= Vangel Kodžoman =

Vangel Kodžoman (Вангел Коџоман) (1904, Struga – 1994) was a Macedonian painter.

==Education and career==
Vangel Kodžoman was born in 1904 in Struga, in the Manastir Vilayet of the Ottoman Empire (present-day North Macedonia). In 1924, he received his high school certificate in Ohrid and then graduated from the Art School in Belgrade in 1928. From 1929 to 1936, he participated in the spring exhibitions of the Belgrade painters, and he took part in the exhibition of the independent painters of Belgrade in 1937. In 1938–45, he taught in the Seventh Boys High School in Belgrade.
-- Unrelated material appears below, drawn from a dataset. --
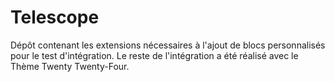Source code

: # Telescope

Dépôt contenant les extensions nécessaires à l'ajout de blocs personnalisés pour le test d'intégration. Le reste de l'intégration a été réalisé avec le Thème Twenty Twenty-Four.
From 1952 to 1962, he taught painting, methodology and art education at the Teachers College in Skopje. In 1953 Kodzoman, Lazar Licenoski and Nikola Martinoski represented Macedonian art in the Modern Gallery in Zagreb at the grand exhibition "Half a century of Yugoslav painting 1900-1950" . In 1974 in Struga, he opened a permanent exhibition in the memorial home of Vangel Kodzoman. The exhibit consisted of 30 oil paintings and water colours.

==Style of Painting==
His paintings were created in number of different techniques: oil, aquarelle, water colors and drawings. Struga in the past and Struga of today subjects were his thematic interest and inspiration.

==Accomplishments==
He was one of the founders of the Association of the Painting Artists of Macedonia (DLUM). In 1974, he opened a thematic exhibition “Struga in the Past” in Struga. He received the highest Macedonian award “11 October” twice.